The exact characteristics of the Hulu streaming linear service have not been revealed. However, the price point appears to be targeted in the range of $40. This would suggest it will be more like Playstation Vue than Sling TV.
Playstation Vue is a more of a direct competitor to pay TV than Sling TV. Vue provides between 55-60 channels in its base package and, in some markets, can include local channels. It also has DVR capabilities and supports more than one stream at a time. Sling TV, on the other hand, delivers 23 channels for $20 in its base package, does not include DVR functionality on most of its channels, and only allows a single stream at a time.

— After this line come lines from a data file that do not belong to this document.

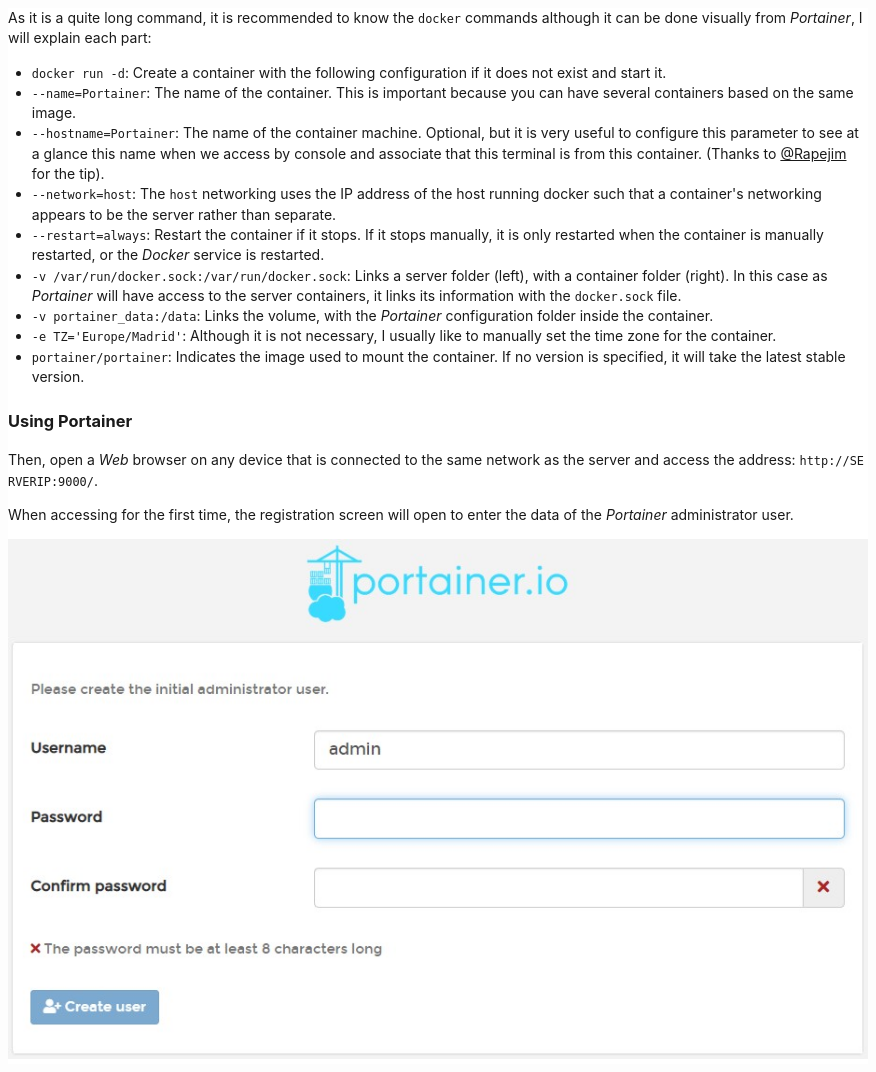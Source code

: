 As it is a quite long command, it is recommended to know the `docker` commands although it can be done visually from _Portainer_, I will explain each part:

- `docker run -d`: Create a container with the following configuration if it does not exist and start it.
- `--name=Portainer`: The name of the container. This is important because you can have several containers based on the same image.
- `--hostname=Portainer`: The name of the container machine. Optional, but it is very useful to configure this parameter to see at a glance this name when we access by console and associate that this terminal is from this container. (Thanks to [@Rapejim](https://github.com/rapejim) for the tip).
- `--network=host`: The `host` networking uses the IP address of the host running docker such that a container's networking appears to be the server rather than separate.
- `--restart=always`: Restart the container if it stops. If it stops manually, it is only restarted when the container is manually restarted, or the _Docker_ service is restarted.
- `-v /var/run/docker.sock:/var/run/docker.sock`: Links a server folder (left), with a container folder (right). In this case as _Portainer_ will have access to the server containers, it links its information with the `docker.sock` file.
- `-v portainer_data:/data`: Links the volume, with the _Portainer_ configuration folder inside the container.
- `-e TZ='Europe/Madrid'`: Although it is not necessary, I usually like to manually set the time zone for the container.
- `portainer/portainer`: Indicates the image used to mount the container. If no version is specified, it will take the latest stable version.

### Using Portainer

Then, open a _Web_ browser on any device that is connected to the same network as the server and access the address: `http://SERVERIP:9000/`.

When accessing for the first time, the registration screen will open to enter the data of the _Portainer_ administrator user.

![Portainer - Admin register](/assets/posts/en/docker-and-portainer-in-debian/portainer-register.jpg)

There are severe challenges ahead for Hulu whichever route it decides to take. The technical challenges of delivering live linear are vastly different from on-demand streaming. Commenting on the delivery of live linear at last year’s INTX, Sling TV CEO Roger Lynch said:
“Doing live TV is challenging. A lot more challenging than on-demand. Don’t underestimate the difficulty of doing live TV.”
At first, Sling TV struggled to meet the demand for linear channels at peak viewing times. The company had a very public failure during the NCAA basketball tournament in 2015, though it was able to handle the peak in 2016 with no problems.

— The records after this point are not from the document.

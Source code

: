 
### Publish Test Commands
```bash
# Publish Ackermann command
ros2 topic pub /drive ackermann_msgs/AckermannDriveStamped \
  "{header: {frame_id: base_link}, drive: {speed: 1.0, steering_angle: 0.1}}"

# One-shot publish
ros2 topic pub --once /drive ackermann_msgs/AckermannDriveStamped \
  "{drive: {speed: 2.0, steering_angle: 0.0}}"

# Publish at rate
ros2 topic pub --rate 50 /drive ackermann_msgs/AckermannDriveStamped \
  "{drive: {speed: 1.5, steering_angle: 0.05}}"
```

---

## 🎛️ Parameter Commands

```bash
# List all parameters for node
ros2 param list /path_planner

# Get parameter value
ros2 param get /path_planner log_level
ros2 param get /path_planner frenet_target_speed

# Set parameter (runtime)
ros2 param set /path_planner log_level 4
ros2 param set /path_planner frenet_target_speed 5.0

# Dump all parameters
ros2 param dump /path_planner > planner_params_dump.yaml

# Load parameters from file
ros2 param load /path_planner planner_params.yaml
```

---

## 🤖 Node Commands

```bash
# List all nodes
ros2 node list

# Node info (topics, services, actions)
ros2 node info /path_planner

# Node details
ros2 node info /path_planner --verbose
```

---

Hulu has built its own infrastructure from the ground up, and regards total solution ownership as a strategic advantage. That said, adding scalable, reliable live linear functionality will be tough unless it changes its approach and partners for the functionality. However, the new service isn’t scheduled for release until 2017, suggesting the company may be planning to take the more risky path of building, not buying.
Hulu comes with a natural advantage in licensing the channels it needs: Disney, Fox and NBCU are investors in the venture. Fox and Disney have already committed some of their channels to Hulu, according the WSJ. However, NBCU has not reach agreement with Hulu yet. The service will also carry at least some local channels from Fox and ABC, though support is liable to be thin at first. Negotiating with all the affiliate groups will likely take longer than 2017, meaning the service will launch with support in just a few markets.

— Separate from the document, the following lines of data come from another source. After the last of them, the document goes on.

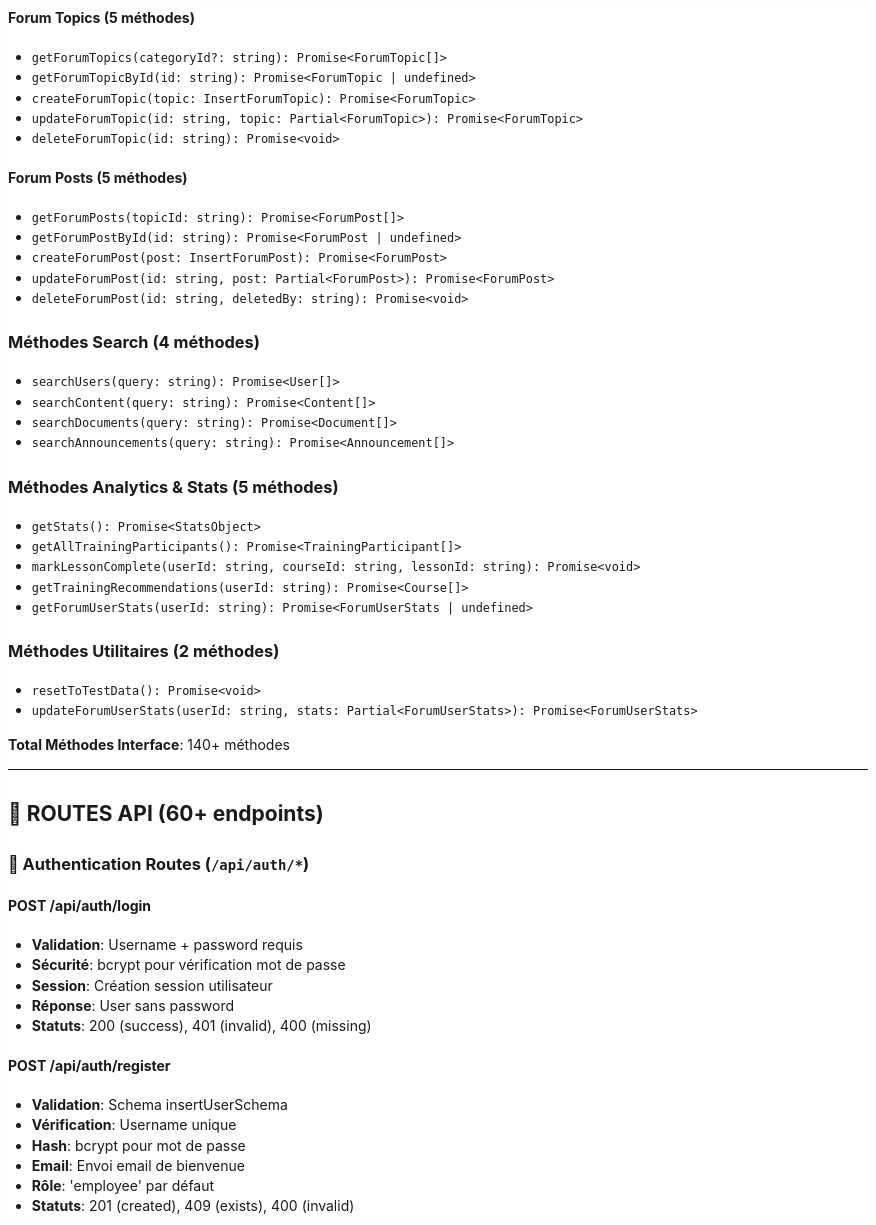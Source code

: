 #### Forum Topics (5 méthodes)
- `getForumTopics(categoryId?: string): Promise<ForumTopic[]>`
- `getForumTopicById(id: string): Promise<ForumTopic | undefined>`
- `createForumTopic(topic: InsertForumTopic): Promise<ForumTopic>`
- `updateForumTopic(id: string, topic: Partial<ForumTopic>): Promise<ForumTopic>`
- `deleteForumTopic(id: string): Promise<void>`

#### Forum Posts (5 méthodes)
- `getForumPosts(topicId: string): Promise<ForumPost[]>`
- `getForumPostById(id: string): Promise<ForumPost | undefined>`
- `createForumPost(post: InsertForumPost): Promise<ForumPost>`
- `updateForumPost(id: string, post: Partial<ForumPost>): Promise<ForumPost>`
- `deleteForumPost(id: string, deletedBy: string): Promise<void>`

### Méthodes Search (4 méthodes)
- `searchUsers(query: string): Promise<User[]>`
- `searchContent(query: string): Promise<Content[]>`
- `searchDocuments(query: string): Promise<Document[]>`
- `searchAnnouncements(query: string): Promise<Announcement[]>`

### Méthodes Analytics & Stats (5 méthodes)
- `getStats(): Promise<StatsObject>`
- `getAllTrainingParticipants(): Promise<TrainingParticipant[]>`
- `markLessonComplete(userId: string, courseId: string, lessonId: string): Promise<void>`
- `getTrainingRecommendations(userId: string): Promise<Course[]>`
- `getForumUserStats(userId: string): Promise<ForumUserStats | undefined>`

### Méthodes Utilitaires (2 méthodes)
- `resetToTestData(): Promise<void>`
- `updateForumUserStats(userId: string, stats: Partial<ForumUserStats>): Promise<ForumUserStats>`

**Total Méthodes Interface**: 140+ méthodes

---

## 🚀 ROUTES API (60+ endpoints)

### 🔐 Authentication Routes (`/api/auth/*`)

#### **POST /api/auth/login**
- **Validation**: Username + password requis
- **Sécurité**: bcrypt pour vérification mot de passe
- **Session**: Création session utilisateur
- **Réponse**: User sans password
- **Statuts**: 200 (success), 401 (invalid), 400 (missing)

#### **POST /api/auth/register**
- **Validation**: Schema insertUserSchema
- **Vérification**: Username unique
- **Hash**: bcrypt pour mot de passe
- **Email**: Envoi email de bienvenue
- **Rôle**: 'employee' par défaut
- **Statuts**: 201 (created), 409 (exists), 400 (invalid)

Given the failure to secure meaningful pay TV distribution agreements, launching a competitive service online is a good option for Hulu to pursue. It will also give ABC, NBC and Fox something they have never had before: ownership of their own pay TV service.
Why it matters
WSJ reports that Hulu is planning on launching an OTT pay TV service with linear television channels as its centerpiece.
This shows the company’s attempts at partnering with pay TV operators to boost distribution have failed.
An OTT pay TV service is probably a good option for the company to pursue given that it is owned by the broadcasters.